[Task statement] From the entries below, please gather each line containing the string "aplicar".

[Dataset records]
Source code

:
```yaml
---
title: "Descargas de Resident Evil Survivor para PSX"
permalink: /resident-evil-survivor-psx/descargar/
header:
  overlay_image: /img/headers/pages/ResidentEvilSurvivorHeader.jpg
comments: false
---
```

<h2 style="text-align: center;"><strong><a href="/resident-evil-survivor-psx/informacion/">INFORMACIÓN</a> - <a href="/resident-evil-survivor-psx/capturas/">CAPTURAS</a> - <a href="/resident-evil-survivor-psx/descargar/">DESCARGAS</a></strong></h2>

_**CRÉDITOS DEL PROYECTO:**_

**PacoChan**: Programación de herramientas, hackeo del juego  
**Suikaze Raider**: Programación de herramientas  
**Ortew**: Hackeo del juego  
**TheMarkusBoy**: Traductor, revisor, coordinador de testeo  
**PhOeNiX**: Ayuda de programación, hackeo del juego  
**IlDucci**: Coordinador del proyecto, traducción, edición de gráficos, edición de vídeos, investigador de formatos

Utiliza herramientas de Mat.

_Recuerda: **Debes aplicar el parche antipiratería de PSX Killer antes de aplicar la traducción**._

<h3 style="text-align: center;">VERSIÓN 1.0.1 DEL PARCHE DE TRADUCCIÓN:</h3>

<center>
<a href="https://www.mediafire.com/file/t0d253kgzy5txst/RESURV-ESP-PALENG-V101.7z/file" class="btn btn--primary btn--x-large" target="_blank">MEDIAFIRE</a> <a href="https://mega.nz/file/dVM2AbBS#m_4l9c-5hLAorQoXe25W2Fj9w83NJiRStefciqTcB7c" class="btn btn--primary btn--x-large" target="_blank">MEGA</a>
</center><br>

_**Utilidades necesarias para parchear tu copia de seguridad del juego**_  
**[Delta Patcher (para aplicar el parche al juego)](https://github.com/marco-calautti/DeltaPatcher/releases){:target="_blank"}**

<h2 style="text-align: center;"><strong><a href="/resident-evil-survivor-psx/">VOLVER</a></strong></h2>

[Answer for the task]
_Recuerda: **Debes aplicar el parche antipiratería de PSX Killer antes de aplicar la traducción**._
**[Delta Patcher (para aplicar el parche al juego)](https://github.com/marco-calautti/DeltaPatcher/releases){:target="_blank"}**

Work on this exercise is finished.